Sheen on the Silk - Anne Perry [6]
There were enough rooms to have a bedroom each, a dining room, an entrance hall for patients to wait in, and a room for consulting. There was also another room with a heavy door to which Leo could attach a lock and where Anna could keep herbs, ointments, unguents, and tinctures, and of course her surgical blades, needles, and silks. In here she placed the wooden cabinet with its dozens of drawers into which she put the herbs she had, each one labeled, and including one whole leaf or root so one could not be mistaken for another.
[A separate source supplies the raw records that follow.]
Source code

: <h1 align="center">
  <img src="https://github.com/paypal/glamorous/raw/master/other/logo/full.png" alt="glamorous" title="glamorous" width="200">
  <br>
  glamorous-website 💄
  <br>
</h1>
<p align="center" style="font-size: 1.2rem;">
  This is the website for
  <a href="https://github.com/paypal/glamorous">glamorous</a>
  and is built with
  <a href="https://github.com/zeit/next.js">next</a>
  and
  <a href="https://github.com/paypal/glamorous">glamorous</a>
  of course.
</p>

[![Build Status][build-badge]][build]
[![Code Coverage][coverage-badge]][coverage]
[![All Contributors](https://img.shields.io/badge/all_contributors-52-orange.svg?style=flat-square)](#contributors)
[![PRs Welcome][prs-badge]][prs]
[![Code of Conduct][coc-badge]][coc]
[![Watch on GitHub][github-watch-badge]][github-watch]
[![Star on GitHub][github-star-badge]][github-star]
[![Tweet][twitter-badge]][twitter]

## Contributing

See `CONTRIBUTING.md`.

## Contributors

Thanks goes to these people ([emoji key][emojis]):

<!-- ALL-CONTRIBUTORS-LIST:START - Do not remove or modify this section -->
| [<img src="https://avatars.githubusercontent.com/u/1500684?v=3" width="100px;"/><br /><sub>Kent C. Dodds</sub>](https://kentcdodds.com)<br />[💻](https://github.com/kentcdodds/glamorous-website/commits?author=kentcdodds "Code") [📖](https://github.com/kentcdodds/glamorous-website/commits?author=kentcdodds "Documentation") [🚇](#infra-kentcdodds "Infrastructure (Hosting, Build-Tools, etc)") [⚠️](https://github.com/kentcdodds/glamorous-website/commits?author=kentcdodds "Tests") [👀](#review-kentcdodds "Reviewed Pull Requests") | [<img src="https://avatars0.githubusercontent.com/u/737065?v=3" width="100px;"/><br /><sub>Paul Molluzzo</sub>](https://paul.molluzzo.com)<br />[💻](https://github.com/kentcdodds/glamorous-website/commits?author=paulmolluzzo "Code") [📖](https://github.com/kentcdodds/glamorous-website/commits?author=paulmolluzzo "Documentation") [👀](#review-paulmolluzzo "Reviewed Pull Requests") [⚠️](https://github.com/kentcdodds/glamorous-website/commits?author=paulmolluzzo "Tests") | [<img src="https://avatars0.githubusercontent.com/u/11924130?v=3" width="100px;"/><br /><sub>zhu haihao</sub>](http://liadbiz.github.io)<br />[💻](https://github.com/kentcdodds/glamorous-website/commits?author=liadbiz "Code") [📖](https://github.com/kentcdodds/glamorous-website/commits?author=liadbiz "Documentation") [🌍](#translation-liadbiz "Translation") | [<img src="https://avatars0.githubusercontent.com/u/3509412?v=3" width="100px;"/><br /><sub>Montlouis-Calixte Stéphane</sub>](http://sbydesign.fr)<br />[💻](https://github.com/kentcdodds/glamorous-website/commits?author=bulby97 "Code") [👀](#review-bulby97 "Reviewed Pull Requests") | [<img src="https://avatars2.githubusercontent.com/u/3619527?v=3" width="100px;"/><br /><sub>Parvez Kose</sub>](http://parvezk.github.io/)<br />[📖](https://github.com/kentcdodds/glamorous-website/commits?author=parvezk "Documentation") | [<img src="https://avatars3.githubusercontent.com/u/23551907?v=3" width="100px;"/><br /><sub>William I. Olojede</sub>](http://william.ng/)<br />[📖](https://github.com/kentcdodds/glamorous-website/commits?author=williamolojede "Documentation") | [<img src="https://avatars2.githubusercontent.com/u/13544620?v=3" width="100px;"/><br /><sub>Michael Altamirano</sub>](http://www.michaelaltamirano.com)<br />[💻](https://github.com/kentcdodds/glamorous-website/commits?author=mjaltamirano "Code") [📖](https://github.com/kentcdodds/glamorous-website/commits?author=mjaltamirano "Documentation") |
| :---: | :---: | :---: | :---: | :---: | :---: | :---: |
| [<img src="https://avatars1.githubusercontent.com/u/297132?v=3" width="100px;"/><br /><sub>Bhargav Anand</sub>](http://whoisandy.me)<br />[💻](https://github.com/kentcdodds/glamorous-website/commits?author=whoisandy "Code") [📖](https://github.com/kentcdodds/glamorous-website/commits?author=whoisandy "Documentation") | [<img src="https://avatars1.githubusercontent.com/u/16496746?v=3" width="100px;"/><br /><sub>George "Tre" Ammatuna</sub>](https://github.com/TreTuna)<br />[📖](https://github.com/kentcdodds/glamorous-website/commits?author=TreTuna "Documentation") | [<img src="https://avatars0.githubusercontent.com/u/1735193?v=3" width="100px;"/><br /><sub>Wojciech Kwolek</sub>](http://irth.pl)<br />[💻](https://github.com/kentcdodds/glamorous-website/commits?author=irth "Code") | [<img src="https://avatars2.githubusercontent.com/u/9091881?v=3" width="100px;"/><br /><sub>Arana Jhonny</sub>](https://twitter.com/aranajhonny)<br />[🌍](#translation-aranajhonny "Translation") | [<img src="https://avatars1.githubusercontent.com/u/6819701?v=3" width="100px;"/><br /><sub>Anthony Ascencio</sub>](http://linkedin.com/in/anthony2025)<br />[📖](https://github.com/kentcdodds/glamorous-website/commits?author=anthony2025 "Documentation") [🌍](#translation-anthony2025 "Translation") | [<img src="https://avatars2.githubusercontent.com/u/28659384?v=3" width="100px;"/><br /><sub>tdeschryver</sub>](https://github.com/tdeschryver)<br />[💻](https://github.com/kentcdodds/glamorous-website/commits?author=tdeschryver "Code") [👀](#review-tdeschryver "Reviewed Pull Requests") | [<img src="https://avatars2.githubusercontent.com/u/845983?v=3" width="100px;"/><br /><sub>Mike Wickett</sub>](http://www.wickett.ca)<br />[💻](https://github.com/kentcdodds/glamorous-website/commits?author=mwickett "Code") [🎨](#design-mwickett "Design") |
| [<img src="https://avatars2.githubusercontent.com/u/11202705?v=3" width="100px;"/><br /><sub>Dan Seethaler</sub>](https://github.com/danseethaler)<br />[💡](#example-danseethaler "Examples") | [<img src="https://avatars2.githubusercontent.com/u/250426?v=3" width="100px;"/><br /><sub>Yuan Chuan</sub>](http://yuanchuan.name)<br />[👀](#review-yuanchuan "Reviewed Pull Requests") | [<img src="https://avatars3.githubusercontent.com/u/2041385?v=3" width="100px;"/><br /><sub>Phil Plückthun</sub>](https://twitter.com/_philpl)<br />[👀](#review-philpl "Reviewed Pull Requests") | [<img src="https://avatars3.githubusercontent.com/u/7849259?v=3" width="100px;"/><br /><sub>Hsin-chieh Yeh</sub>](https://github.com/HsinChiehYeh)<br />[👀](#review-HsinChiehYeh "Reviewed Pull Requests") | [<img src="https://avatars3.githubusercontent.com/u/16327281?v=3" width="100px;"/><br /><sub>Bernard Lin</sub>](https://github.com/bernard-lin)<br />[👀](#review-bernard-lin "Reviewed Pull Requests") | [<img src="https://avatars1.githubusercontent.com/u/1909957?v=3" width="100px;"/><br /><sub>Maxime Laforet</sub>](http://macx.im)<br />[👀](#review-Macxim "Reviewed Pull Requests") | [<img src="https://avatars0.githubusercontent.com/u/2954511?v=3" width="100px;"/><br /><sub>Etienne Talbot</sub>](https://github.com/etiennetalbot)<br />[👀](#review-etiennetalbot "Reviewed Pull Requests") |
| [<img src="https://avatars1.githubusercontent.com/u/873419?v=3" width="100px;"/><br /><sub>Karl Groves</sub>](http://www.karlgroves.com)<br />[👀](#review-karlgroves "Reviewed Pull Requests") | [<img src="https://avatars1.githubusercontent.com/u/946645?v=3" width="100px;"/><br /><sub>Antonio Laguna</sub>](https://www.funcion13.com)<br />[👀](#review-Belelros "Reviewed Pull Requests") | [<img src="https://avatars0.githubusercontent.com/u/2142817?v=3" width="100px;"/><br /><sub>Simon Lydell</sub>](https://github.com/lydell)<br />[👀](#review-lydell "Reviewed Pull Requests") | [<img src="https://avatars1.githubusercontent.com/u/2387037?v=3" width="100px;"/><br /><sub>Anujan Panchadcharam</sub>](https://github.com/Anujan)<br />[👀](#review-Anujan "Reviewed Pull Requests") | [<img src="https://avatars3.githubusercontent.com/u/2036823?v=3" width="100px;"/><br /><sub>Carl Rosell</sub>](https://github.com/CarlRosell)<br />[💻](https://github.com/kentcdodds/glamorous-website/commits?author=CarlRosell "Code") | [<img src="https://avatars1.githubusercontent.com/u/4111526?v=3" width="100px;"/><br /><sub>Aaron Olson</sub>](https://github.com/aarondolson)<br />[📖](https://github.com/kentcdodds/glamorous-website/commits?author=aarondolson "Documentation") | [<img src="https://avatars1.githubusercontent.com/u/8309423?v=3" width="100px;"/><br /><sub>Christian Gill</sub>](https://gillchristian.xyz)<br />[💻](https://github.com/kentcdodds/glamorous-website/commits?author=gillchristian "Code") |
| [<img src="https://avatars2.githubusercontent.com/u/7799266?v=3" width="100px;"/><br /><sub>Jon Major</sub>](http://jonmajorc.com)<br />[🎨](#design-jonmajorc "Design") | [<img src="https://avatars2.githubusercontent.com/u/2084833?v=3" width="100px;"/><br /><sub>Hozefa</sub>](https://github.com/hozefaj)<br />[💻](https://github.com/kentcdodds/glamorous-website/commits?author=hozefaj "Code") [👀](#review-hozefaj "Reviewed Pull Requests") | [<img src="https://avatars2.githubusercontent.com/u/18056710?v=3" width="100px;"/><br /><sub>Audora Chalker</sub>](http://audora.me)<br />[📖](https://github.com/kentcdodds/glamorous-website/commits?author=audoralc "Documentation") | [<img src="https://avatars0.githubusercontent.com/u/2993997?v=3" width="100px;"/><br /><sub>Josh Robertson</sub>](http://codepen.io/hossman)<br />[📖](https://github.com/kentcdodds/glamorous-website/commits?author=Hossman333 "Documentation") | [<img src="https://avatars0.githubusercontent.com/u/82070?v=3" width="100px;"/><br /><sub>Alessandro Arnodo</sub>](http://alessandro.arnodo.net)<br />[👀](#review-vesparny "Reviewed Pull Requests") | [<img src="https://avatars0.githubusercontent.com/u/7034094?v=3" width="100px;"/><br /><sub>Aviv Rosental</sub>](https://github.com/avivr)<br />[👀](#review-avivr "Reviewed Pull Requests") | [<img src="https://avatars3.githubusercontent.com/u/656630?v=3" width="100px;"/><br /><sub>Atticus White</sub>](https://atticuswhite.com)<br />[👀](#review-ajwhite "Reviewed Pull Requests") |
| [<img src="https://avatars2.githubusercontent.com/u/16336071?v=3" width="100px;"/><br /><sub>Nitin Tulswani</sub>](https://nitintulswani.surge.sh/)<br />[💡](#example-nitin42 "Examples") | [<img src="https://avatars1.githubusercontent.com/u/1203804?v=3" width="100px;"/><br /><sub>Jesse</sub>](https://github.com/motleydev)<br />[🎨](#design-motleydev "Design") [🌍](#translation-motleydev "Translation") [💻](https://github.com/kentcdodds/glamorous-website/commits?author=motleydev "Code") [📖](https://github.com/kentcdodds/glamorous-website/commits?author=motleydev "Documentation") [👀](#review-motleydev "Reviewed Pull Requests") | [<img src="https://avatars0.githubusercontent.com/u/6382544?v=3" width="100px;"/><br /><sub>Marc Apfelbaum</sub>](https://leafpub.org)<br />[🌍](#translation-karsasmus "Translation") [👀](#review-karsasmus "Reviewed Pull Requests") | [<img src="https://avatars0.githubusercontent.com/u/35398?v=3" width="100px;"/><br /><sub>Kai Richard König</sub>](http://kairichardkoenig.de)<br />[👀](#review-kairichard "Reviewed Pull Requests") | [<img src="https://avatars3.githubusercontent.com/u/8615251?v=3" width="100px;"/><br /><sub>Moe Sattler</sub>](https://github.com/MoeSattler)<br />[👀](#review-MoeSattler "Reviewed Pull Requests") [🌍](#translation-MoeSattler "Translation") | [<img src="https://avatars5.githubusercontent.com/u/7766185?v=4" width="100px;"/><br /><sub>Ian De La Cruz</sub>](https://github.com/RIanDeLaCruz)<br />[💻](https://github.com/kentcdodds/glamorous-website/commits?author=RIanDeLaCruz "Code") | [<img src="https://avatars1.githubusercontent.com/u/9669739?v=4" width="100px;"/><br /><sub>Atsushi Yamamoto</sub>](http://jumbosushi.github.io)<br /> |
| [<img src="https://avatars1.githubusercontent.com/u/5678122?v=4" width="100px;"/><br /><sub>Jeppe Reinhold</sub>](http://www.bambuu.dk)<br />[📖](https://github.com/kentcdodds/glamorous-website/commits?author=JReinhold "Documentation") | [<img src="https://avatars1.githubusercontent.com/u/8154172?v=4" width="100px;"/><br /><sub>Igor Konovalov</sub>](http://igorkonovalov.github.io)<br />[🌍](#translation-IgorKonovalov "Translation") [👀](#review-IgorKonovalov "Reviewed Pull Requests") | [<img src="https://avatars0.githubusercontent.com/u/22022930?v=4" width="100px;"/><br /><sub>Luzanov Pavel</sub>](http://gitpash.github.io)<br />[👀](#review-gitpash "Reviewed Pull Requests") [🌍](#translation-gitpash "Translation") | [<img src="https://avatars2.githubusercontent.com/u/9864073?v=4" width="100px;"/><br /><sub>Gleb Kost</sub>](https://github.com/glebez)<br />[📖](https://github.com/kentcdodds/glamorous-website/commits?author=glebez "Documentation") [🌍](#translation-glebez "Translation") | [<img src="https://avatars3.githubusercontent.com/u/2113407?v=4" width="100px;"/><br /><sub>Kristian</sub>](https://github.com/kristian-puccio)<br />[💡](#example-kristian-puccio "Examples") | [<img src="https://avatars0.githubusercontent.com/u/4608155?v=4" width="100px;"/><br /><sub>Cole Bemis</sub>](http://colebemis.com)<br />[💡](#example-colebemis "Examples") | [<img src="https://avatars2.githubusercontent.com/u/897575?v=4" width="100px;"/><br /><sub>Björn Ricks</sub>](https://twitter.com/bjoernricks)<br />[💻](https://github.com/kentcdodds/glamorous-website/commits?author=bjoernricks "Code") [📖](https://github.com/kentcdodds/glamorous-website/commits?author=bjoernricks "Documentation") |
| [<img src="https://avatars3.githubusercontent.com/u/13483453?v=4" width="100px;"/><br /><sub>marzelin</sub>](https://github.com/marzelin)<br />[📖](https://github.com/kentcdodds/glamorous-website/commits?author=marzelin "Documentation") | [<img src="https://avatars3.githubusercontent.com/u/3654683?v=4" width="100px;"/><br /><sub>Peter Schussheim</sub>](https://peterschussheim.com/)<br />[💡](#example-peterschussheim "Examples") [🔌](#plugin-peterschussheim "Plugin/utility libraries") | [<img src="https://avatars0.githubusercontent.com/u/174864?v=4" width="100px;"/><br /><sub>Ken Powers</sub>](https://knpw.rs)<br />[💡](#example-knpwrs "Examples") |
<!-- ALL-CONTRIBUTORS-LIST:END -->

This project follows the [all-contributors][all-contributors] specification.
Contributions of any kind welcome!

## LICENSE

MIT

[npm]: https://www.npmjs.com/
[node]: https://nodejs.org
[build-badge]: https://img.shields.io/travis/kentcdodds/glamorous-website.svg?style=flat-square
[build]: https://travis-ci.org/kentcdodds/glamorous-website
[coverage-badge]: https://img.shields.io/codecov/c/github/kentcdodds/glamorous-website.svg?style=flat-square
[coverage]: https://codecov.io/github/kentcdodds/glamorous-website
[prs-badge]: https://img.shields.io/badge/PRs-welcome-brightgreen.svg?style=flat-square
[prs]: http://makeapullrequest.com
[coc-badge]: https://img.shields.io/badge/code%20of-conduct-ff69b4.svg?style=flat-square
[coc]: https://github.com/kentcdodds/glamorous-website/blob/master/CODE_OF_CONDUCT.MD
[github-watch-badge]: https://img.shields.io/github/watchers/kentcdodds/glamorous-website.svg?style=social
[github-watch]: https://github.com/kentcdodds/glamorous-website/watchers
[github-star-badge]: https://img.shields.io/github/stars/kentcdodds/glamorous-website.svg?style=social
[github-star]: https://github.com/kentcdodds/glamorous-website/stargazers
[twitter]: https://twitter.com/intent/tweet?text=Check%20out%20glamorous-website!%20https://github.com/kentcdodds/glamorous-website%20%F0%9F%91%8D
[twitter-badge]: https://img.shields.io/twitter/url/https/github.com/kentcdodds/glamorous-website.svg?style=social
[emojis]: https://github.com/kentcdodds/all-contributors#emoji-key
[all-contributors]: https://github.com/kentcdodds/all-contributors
But in spite of the discreet notice she put at the front of the house stating her profession, patients would not come to her. She must go out and seek them, let people know of her presence and her skills.
So it was at midday that she stood on the step of a tavern in the hard sunlight and the wind. She pushed open the door and went inside. She walked through the crowd and saw a table with one empty chair. The rest were filled with men eating and talking excitedly. At least one was a eunuch, taller, long-armed, soft-faced, his voice too high, with the strange, altered tone of his gender.
“May I take this seat?” she asked.
It was the eunuch who replied, inviting her in. Perhaps he was pleased to have another of his kind.
A waiter came and offered her food, cut pieces of roast pork wrapped in wheat bread, and she accepted.
“Thank you,” she said. “I have just moved in, the house with the blue door, straight up the hill. My name is Anastasius Zarides. I am a physician.”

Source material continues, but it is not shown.